We definitely expect the amount of transactions to grow due to the adoption of the technology by big institutions and the release of decentralized applications (Dapp) that were founded in the recent ICOs. In the following weeks and months, working on the amount of transactions per day is an important problem and the Ethereum team and contributors should be proud of their hard work! (and hard fork)

An introduction to Plasma

As you may know, blockchains are not as effective for processing an enormous amount of transactions as a centralised system like the VISA network that can handle as more as 2,000 transactions per second. Plasma is a scalability solution for blockchains. The Plasma solution was proposed this year by Joseph Poon and Vitalik Buterin. This interesting talk explains how Plasma works and shows how smart contracts can be implemented on such a system. It also explains why not all contracts are suitable as is. Primitives for the programming language Solidity are suggested that could ease cross-chain communications in such systems.

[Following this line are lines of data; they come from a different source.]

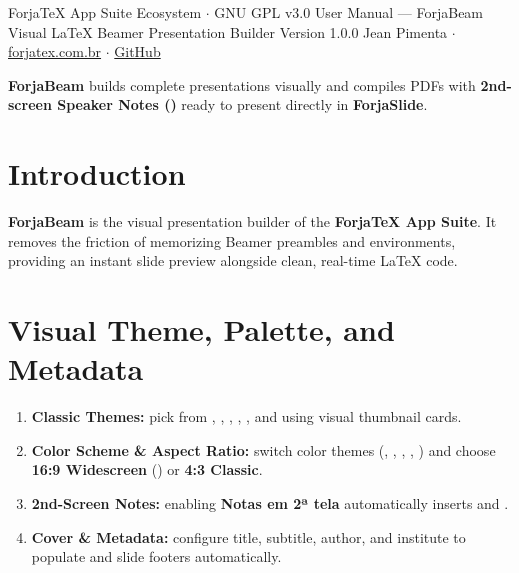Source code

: \documentclass[11pt,a4paper]{article}
\begin{document}
  {ForjaTeX App Suite Ecosystem $\cdot$ GNU GPL v3.0}
  {User Manual --- ForjaBeam}
  {Visual \LaTeX{} Beamer Presentation Builder}
  {Version 1.0.0}
  {Jean Pimenta $\cdot$ \href{https://forjatex.com.br}{\color{fjsky}forjatex.com.br} $\cdot$ \href{https://github.com/jeanjpimenta/forjatex-suite}{\color{fjsky}GitHub}}


\begin{fjcallout}
\textbf{ForjaBeam} builds complete  presentations visually and compiles PDFs with \textbf{2nd-screen Speaker Notes ()} ready to present directly in \textbf{ForjaSlide}.
\end{fjcallout}

\section{Introduction}
\textbf{ForjaBeam} is the visual presentation builder of the \textbf{ForjaTeX App Suite}. It removes the friction of memorizing Beamer preambles and environments, providing an instant slide preview alongside clean, real-time \LaTeX{} code.

\section{Visual Theme, Palette, and Metadata}
\begin{enumerate}
  \item \textbf{Classic Themes:} pick from , , , , , and  using visual thumbnail cards.
  \item \textbf{Color Scheme \& Aspect Ratio:} switch color themes (, , , , ) and choose \textbf{16:9 Widescreen} () or \textbf{4:3 Classic}.
  \item \textbf{2nd-Screen Notes:} enabling \textbf{Notas em 2ª tela} automatically inserts  and .
  \item \textbf{Cover \& Metadata:} configure title, subtitle, author, and institute to populate  and slide footers automatically.
\end{enumerate}
\end{document}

You can find the Plasma white paper and more informations on plasma.io.

The talk was held by Christian Reitwiessner who is working at the Ethereum Fondation and is the creator of the Solidity programing language used fo developing Ethereum smart contracts. You can find the slides of the talks here and the text version of the talk here.

We are excited to see the future of the Plasma technology.

 

ETHWaterloo hackathon was awesome

ETHWaterloo is the world’s largest Ethereum hackathon of 2017, where over 300 developers of all backgrounds worked on projects using Ethereum that can have an impact on the world. Teams to make something great in only 36 hours by providing an abundance of hacking resources like mentors, sponsors, and software.

If you did not made it to the event you can still enjoy it thanks to the streamed video. The keynote includes some awesome speaks from the organizer and main actors of the blockchain ecosystem about what to look in the future such as the relationship between blockchains and mechanism design.

And Vitalik Butterin explaining what are the strenghts and visions about blockchains and privacy through cryptography explaining things like Plasma, Ring Signatures and Zk-SNARKS.

During the event, another talk was held about how decentralized technologies will Impact our society with the talks from Joseph Lubin (Consensys), Vitalik Buterin (Ethereum) and more:

 

Finally, You can find all the submissions of ETHWaterloo on DevPost here.

This hackathon is a nice proof of the blockchain and Ethereum technologies getting more and more popular among institutions, companies and developers.

How to deploy your Truffle projects

The Truffle framework is an awesome tool to help you write and test your Ethereum smart contracts. Once your code is finished and tested, it’s time to publish your smart contracts to the blockchain to interact with the live network and let people interact with your smart contract.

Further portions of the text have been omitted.